A reflection on Rick Santorum’s quixotic, historic bid:
Yardley, Pa. — Growing up in the Philadelphia suburbs, I never dreamed of a Pennsylvanian as president. James Buchanan, the only man from the Keystone State ever to ascend to the presidency, was a dismal bachelor executive who left office in March 1861. Since then, the state has produced other White House aspirants, such as Democratic governor Milton Shapp in 1976 and Republican senator Arlen Specter in 1996, but they were stumblers and their bids quickly forgotten.
Rick Santorum was a C-list Fox News pundit and damaged-goods former senator when he announced his improbable candidacy last year, and many politicos expected him to join the ranks of Shapp and Specter.

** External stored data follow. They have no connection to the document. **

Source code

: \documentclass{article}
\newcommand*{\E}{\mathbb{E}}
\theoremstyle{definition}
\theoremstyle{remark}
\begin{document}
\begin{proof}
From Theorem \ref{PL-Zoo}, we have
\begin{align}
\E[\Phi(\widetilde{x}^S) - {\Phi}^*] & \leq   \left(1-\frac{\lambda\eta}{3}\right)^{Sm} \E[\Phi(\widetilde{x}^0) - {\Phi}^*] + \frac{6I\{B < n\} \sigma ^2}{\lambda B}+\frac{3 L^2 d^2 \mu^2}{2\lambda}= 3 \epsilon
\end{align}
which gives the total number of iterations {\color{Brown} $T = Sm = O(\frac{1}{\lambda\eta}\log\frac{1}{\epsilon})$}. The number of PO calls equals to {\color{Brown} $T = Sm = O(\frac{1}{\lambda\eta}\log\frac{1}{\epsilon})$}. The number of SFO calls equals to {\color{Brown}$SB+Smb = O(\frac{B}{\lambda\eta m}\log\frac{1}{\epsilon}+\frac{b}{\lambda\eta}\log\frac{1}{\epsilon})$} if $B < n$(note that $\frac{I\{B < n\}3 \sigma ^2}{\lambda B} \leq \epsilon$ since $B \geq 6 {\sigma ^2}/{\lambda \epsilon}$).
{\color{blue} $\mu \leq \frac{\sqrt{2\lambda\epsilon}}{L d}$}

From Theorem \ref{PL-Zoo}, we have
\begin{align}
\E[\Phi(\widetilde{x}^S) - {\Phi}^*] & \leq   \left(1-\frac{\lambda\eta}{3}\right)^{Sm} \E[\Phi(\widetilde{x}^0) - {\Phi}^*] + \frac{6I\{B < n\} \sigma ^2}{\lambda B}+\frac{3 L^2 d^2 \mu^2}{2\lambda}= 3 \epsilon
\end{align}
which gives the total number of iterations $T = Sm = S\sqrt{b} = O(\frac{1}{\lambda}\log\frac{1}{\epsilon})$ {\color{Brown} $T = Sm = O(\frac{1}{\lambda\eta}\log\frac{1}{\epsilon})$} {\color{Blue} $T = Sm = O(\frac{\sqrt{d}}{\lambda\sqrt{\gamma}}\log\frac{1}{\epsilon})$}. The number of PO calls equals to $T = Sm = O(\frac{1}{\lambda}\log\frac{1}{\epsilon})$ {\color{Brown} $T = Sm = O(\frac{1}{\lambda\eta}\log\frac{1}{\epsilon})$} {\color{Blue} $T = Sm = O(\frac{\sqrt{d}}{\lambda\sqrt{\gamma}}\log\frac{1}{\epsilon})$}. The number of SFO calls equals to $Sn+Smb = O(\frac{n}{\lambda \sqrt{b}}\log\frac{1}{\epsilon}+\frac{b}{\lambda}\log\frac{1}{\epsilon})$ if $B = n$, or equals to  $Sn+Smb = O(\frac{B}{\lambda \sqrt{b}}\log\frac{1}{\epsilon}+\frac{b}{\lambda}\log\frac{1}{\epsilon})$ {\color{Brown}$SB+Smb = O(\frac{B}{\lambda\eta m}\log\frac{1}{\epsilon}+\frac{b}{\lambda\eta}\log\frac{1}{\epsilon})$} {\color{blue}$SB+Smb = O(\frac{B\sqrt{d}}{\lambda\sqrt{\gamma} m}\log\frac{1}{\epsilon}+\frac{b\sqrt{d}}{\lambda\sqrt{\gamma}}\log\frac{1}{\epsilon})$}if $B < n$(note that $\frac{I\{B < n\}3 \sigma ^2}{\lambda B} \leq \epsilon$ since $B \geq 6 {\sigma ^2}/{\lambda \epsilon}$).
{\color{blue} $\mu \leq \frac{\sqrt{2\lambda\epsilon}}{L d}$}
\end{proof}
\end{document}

It was going to be a vanity run for an ambitious Italian-American kid from Butler, Pa., who wanted one last turn in the national spotlight. After this final bout in the arena, he’d fully retreat into the K Street coterie of influence peddling and punditry, as so many ex-lawmakers do.
Iowa changed everything. Santorum, surprising even his closest aides, began to campaign like it was 1990, when he was an unknown upstart gunning for a congressional seat near Pittsburgh. He took off his suit jacket and put on a sweater-vest. For what seemed like the first time in years, he began to smile. In the mid-2000s, we’d all come to view Santorum as a grim culture warrior, but the snarl faded as he traveled around the Hawkeye State in a battered Dodge pickup.